======== DATA FOR THIS EXERCISE

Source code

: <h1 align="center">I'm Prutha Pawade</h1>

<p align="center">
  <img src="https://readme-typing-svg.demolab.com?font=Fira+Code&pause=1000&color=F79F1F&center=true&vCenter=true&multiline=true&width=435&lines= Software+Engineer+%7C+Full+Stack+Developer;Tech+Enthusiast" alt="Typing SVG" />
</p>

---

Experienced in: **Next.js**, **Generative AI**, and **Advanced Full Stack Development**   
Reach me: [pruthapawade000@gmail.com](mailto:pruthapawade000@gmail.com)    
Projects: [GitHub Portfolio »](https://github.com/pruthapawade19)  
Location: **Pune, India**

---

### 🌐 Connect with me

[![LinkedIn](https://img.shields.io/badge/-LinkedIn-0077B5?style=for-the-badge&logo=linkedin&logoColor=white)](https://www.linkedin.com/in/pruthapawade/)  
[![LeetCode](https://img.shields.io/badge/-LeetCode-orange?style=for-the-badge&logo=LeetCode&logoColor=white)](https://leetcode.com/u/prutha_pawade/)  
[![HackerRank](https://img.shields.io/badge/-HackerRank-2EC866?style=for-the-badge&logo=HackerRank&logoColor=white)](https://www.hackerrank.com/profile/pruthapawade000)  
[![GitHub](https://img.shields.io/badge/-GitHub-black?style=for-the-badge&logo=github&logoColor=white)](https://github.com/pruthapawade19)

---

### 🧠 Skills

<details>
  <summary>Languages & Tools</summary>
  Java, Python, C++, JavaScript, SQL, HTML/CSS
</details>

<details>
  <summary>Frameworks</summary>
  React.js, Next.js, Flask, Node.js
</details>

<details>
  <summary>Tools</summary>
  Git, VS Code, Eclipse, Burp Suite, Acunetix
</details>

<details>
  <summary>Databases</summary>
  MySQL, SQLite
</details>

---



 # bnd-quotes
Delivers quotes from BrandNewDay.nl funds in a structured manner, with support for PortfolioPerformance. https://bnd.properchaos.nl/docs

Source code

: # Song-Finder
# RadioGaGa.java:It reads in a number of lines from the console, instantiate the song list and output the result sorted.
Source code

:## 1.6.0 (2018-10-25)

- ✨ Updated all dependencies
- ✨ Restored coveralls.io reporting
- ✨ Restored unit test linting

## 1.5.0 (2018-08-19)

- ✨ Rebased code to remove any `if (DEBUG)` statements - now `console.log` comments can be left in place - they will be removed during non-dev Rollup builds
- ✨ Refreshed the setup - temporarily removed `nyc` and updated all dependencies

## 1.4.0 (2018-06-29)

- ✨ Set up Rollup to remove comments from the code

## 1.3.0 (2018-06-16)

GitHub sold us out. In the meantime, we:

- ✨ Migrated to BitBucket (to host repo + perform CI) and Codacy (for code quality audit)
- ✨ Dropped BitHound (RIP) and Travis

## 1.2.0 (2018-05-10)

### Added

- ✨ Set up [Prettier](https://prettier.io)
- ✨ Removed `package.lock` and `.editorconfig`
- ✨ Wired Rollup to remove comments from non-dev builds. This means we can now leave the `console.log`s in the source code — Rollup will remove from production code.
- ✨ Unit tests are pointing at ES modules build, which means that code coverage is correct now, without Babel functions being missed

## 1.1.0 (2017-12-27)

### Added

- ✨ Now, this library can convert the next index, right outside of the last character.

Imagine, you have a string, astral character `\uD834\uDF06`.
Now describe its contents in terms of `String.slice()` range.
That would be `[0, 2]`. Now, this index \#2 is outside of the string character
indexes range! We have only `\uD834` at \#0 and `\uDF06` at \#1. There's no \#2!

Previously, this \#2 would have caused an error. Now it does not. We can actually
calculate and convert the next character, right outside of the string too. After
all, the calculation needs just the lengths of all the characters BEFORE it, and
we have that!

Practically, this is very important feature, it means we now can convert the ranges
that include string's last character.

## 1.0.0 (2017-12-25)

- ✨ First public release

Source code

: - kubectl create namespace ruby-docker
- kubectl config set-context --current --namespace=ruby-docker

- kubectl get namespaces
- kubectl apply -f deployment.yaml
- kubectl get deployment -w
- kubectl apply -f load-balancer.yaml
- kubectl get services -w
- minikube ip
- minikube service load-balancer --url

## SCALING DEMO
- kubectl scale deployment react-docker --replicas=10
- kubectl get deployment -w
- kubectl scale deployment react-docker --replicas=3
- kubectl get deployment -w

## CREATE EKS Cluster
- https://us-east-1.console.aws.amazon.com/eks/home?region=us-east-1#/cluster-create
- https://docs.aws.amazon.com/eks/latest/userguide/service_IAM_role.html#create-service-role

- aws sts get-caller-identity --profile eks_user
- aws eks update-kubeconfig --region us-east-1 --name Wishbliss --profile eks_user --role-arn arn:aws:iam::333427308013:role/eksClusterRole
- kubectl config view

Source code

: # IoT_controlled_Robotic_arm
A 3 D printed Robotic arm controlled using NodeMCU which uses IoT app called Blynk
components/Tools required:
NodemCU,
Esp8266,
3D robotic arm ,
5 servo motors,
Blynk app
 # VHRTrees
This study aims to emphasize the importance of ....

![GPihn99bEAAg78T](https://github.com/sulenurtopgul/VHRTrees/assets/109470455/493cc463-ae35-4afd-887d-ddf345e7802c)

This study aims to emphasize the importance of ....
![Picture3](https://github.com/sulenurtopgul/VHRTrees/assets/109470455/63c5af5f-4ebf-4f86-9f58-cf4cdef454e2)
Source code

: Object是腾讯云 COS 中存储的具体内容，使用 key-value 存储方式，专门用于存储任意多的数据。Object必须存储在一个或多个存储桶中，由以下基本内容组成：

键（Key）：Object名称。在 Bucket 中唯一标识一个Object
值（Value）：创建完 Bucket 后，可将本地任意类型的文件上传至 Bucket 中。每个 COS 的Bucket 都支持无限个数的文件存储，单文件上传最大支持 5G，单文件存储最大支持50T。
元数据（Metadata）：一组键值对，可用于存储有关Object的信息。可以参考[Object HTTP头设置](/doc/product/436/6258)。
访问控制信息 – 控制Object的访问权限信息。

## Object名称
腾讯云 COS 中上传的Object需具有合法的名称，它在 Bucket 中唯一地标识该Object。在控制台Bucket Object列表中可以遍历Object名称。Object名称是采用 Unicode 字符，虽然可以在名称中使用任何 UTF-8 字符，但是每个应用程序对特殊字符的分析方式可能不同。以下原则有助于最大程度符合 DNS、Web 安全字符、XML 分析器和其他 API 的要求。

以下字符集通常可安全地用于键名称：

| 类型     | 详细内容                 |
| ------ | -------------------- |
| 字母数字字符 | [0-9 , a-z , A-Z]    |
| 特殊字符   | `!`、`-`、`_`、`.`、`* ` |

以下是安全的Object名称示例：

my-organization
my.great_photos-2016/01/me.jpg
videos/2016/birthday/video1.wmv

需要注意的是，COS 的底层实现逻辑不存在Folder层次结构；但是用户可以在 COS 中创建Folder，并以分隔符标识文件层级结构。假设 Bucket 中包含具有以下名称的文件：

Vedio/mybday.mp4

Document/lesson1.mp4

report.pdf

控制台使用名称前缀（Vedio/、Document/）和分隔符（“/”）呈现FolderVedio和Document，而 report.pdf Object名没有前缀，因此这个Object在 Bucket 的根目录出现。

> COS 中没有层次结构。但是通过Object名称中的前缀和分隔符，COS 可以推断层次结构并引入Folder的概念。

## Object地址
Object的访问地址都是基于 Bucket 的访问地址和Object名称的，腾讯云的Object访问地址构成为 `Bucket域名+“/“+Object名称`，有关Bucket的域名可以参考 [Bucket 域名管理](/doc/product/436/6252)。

================

Copy the lines of the entries above that mention "kubectl".

**RESULT BELOW**
: - kubectl create namespace ruby-docker
- kubectl config set-context --current --namespace=ruby-docker
- kubectl get namespaces
- kubectl apply -f deployment.yaml
- kubectl get deployment -w
- kubectl apply -f load-balancer.yaml
- kubectl get services -w
- kubectl scale deployment react-docker --replicas=10
- kubectl get deployment -w
- kubectl scale deployment react-docker --replicas=3
- kubectl get deployment -w
- kubectl config view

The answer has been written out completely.